Three different propensity score models were fitted. The sets of covariates used in the 3 propensity score models were identical to the sets of matching variables that defined the 3 MAIC scenarios described previously. The overlap of the distribution of propensity scores across the GARNET trial cohort and the RWE cohort was assessed with a histogram distribution graph of propensity scores across cohorts.19
Adjustment for potential imbalances in relevant prognostic variables between cohorts was done with the IPTW method. In the principal analysis, weights were calculated from propensity scores so that resulting estimates referred to the ATE. As a secondary analysis, weights were calculated from propensity scores so that resulting estimates referred to the ATE for the controls. The use of the ATE for controls perspective was motivated by the fact that this approach was similar to the weighting approach previously used in the MAIC, where each patient in the control cohort was assigned a fixed weight of 1.19
Using the IPTW method, OS was compared between the cohorts in the weighted sample. This included the creation of weighted KM curves and the estimation of weighted median survival and corresponding CIs. In the weighted KM curves, numbers at risk represent the sums of individual weights of patients at risk, rather than the number of patients at risk.
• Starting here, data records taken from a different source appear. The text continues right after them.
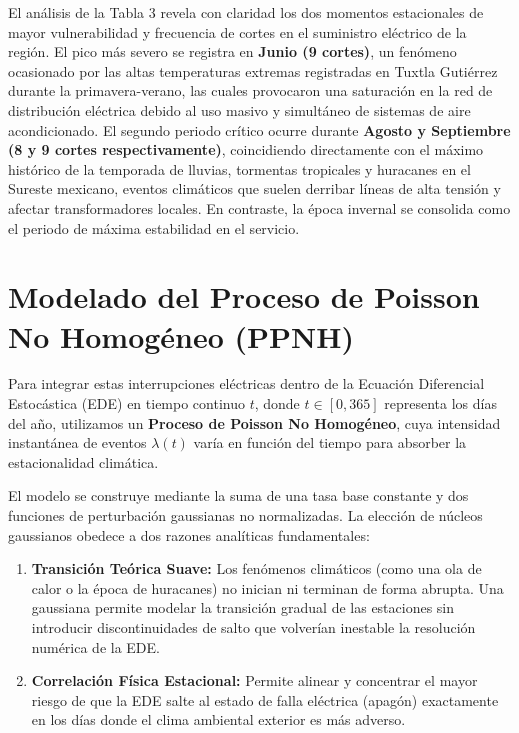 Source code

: \documentclass[
  spanish,
  letterpaper,
  DIV=11,
  numbers=noendperiod]{scrreprt}
\providecommand{\tightlist}{%
  \setlength{\itemsep}{0pt}\setlength{\parskip}{0pt}}
\theoremstyle{plain}
\theoremstyle{definition}
\theoremstyle{remark}
\begin{document}
El análisis de la Tabla 3 revela con claridad los dos momentos
estacionales de mayor vulnerabilidad y frecuencia de cortes en el
suministro eléctrico de la región. El pico más severo se registra en
\textbf{Junio (9 cortes)}, un fenómeno ocasionado por las altas
temperaturas extremas registradas en Tuxtla Gutiérrez durante la
primavera-verano, las cuales provocaron una saturación en la red de
distribución eléctrica debido al uso masivo y simultáneo de sistemas de
aire acondicionado. El segundo periodo crítico ocurre durante
\textbf{Agosto y Septiembre (8 y 9 cortes respectivamente)},
coincidiendo directamente con el máximo histórico de la temporada de
lluvias, tormentas tropicales y huracanes en el Sureste mexicano,
eventos climáticos que suelen derribar líneas de alta tensión y afectar
transformadores locales. En contraste, la época invernal se consolida
como el periodo de máxima estabilidad en el servicio.

\section{Modelado del Proceso de Poisson No Homogéneo
(PPNH)}\label{sec-ppnh}

Para integrar estas interrupciones eléctricas dentro de la Ecuación
Diferencial Estocástica (EDE) en tiempo continuo \(t\), donde
\(t \in [0, 365]\) representa los días del año, utilizamos un
\textbf{Proceso de Poisson No Homogéneo}, cuya intensidad instantánea de
eventos \(\lambda(t)\) varía en función del tiempo para absorber la
estacionalidad climática.

El modelo se construye mediante la suma de una tasa base constante y dos
funciones de perturbación gaussianas no normalizadas. La elección de
núcleos gaussianos obedece a dos razones analíticas fundamentales:

\begin{enumerate}
\def\labelenumi{\arabic{enumi}.}
\tightlist
\item
  \textbf{Transición Teórica Suave:} Los fenómenos climáticos (como una
  ola de calor o la época de huracanes) no inician ni terminan de forma
  abrupta. Una gaussiana permite modelar la transición gradual de las
  estaciones sin introducir discontinuidades de salto que volverían
  inestable la resolución numérica de la EDE.
\item
  \textbf{Correlación Física Estacional:} Permite alinear y concentrar
  el mayor riesgo de que la EDE salte al estado de falla eléctrica
  (apagón) exactamente en los días donde el clima ambiental exterior es
  más adverso.
\end{enumerate}
\end{document}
A weighted Cox regression model was also fitted to estimate adjusted HRs (and 95% CIs, P values) for the cohort variable.19
GARNET Versus ZoptEC Methods (IPTW Report 3)
To facilitate a comparison between the single-arm GARNET trial and control patients using doxorubicin in the ZoptEC RCT, IPD from GARNET and ZoptEC were merged to create a comparator control arm.19
To make the baseline characteristics between the 2 trials comparable before statistical analysis, exclusion criteria were applied to each trial. Patients in the ZoptEC comparator trial who would have been ineligible in GARNET were removed before analysis if such criteria were easily determined from the dataset. Patients were excluded from the ZoptEC trial if they had a follow-up longer than 36 months, and patients were excluded if they did not have an ECOG Performance Status score of 0 or 1. Patients were excluded from the GARNET trial if they had previously received more than 1 prior platinum-based therapy. The main analysis dataset included 92 patients from GARNET and 233 patients from ZoptEC, and was used for OS, PFS, and ORR.19 A summary of datasets in the analysis is provided in Table 35.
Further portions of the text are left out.